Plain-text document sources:
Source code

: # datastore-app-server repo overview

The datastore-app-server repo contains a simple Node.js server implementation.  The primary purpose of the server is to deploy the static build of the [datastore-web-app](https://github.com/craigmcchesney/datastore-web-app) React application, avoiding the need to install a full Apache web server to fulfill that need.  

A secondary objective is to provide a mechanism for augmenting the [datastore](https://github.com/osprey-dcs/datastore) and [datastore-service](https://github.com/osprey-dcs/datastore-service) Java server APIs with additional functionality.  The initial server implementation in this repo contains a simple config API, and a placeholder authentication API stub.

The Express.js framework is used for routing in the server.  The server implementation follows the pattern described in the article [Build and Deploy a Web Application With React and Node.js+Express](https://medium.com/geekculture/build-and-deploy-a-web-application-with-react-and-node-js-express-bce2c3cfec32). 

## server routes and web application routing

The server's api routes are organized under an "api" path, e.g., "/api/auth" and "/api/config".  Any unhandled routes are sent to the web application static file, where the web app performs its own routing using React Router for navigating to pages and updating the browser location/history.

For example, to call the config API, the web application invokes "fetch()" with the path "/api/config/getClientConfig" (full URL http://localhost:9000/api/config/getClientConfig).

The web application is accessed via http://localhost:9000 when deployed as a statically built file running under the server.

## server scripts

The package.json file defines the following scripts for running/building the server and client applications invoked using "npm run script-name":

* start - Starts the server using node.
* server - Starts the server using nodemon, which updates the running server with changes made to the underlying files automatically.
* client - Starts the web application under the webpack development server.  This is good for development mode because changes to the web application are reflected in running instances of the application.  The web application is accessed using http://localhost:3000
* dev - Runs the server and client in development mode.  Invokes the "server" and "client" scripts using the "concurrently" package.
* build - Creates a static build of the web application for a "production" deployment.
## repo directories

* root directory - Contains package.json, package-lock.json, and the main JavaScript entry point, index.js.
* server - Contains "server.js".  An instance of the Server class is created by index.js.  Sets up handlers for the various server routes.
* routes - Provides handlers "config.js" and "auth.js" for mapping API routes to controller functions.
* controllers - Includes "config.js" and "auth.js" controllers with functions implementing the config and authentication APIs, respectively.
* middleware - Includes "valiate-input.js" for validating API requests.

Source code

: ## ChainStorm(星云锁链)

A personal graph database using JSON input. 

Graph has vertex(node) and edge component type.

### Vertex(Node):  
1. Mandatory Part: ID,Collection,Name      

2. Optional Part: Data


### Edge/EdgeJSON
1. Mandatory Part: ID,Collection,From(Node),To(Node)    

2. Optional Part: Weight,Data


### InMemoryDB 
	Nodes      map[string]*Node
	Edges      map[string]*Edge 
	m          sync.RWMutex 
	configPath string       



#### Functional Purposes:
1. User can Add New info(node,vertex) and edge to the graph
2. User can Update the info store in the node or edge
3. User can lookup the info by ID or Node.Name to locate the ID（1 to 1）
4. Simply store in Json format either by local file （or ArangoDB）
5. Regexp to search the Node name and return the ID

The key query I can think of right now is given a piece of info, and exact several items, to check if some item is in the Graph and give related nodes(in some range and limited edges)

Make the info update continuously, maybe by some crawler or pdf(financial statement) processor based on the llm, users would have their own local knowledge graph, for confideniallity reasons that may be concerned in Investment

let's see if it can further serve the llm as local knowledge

▸ **What you have to do**: Where does the word "React" occur in the records? Return every line that holds it.

▸ **Response to this exercise**:
The datastore-app-server repo contains a simple Node.js server implementation.  The primary purpose of the server is to deploy the static build of the [datastore-web-app](https://github.com/craigmcchesney/datastore-web-app) React application, avoiding the need to install a full Apache web server to fulfill that need.  
The Express.js framework is used for routing in the server.  The server implementation follows the pattern described in the article [Build and Deploy a Web Application With React and Node.js+Express](https://medium.com/geekculture/build-and-deploy-a-web-application-with-react-and-node-js-express-bce2c3cfec32). 
The server's api routes are organized under an "api" path, e.g., "/api/auth" and "/api/config".  Any unhandled routes are sent to the web application static file, where the web app performs its own routing using React Router for navigating to pages and updating the browser location/history.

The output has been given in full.